Dzisiaj reportaż, który miałam przyjemność fotografować z Justyną <3 W tym czasie potrzebowałam pomocy drugiego fotografa po operacji i powiem Wam jedno: zdjęcia od dwóch fotografów to zupełnie inna bajka! Dlatego jeżeli zastanawiacie się czy chcielibyście pakiet tylko ze mną lub z drugim fotografem, to osobiście polecam! Przekonali się o tym Ola i Mateusz, dla których uwieczniliśmy ten piękny dzień.

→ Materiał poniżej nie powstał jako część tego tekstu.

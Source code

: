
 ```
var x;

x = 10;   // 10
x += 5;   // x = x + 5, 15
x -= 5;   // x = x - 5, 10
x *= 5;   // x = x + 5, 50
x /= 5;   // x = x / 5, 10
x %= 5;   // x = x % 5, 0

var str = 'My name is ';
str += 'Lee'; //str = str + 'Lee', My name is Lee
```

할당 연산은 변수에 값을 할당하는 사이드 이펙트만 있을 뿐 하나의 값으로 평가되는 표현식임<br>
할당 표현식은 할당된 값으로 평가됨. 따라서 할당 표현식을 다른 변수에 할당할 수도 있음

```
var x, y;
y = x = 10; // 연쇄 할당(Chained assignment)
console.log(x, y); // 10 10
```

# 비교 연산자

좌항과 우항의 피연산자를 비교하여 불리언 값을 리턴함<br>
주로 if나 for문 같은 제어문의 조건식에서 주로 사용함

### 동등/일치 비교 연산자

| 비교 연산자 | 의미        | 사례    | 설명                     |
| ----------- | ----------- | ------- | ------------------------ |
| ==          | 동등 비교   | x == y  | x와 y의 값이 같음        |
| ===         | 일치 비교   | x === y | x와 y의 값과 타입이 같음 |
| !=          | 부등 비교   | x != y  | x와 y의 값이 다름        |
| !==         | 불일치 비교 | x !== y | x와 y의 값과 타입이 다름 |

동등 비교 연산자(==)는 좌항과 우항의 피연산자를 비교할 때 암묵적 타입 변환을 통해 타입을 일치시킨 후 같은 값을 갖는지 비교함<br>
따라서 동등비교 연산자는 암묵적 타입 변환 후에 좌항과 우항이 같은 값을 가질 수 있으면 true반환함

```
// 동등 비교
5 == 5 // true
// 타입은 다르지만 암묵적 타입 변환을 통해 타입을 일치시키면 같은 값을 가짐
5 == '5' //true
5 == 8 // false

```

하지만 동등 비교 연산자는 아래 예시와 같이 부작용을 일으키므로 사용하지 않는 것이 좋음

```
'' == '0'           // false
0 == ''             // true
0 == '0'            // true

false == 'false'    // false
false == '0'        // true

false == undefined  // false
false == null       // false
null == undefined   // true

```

Przygotowania zaczęliśmy w Puławach w salonie Makeup&Beauty, następnie przyjechaliśmy do domu Panny Młodej. Było zabawnie, momentami wzruszająco 🙂 Ślub był z kolei w Lublinie w parafii pw. św. Andrzeja Boboli – piękna świątynia (jedno z moich marzeń fotograficznych spełnione!). Wesele w hotelu Focus przy al. Warszawskiej było niesamowite. Energia panująca tam przesyciła taneczne kadry, czułam ją nawet obrabiając zdjęcia 😀

Enojoy <3

Selfie w lustrze? Must have!

Ready to go! Bobola, nic dodać, nic ująć <3
Mąż i Żona 🙂 Ach, ci paparazzi 😀 Ta energia! Girl power!Chyba wspominałam coś o selfie, tu uchwyciła Justyna……a tu ja 😀

I to by było na koniec 🙂 Cudowne wspomnienia, teraz trwają na fotografiach.